EXERCISE DESCRIPTION →
Gather every line of the entries that includes the word "Ruch".

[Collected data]
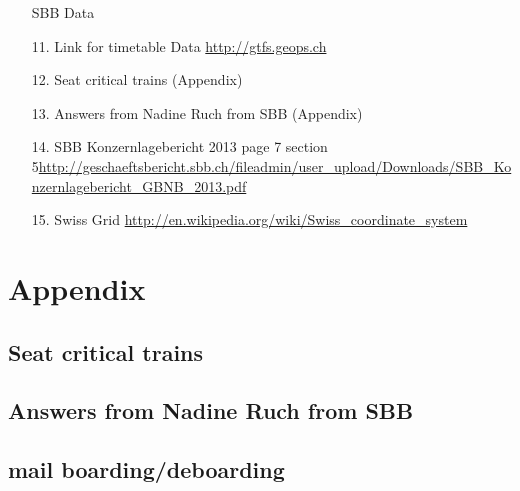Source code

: \documentclass[11pt]{article}
\begin{document}
\begin{itemize}
SBB Data\newline

\item[11.] Link for timetable Data \url{http://gtfs.geops.ch}\newline
\item[12.] Seat critical trains (Appendix)\newline
\item[13.] Answers from Nadine Ruch from SBB (Appendix)\newline

\item[14.] SBB Konzernlagebericht 2013 page 7 section 5\url{http://geschaeftsbericht.sbb.ch/fileadmin/user_upload/Downloads/SBB_Konzernlagebericht_GBNB_2013.pdf}\newline

\item[15.]Swiss Grid \url{http://en.wikipedia.org/wiki/Swiss_coordinate_system}
\end{itemize}

\newpage

\section{Appendix}

\subsection{Seat critical trains}


\begin{figure}[h]

\end{figure}
\newpage
\subsection{Answers from Nadine Ruch from SBB}
\begin{figure}[h]

\end{figure}

\newpage

\subsection{mail boarding/deboarding}

\begin{figure}[h]

\end{figure}
\end{document}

EXPECTED OUTPUT →
\item[13.] Answers from Nadine Ruch from SBB (Appendix)\newline
\subsection{Answers from Nadine Ruch from SBB}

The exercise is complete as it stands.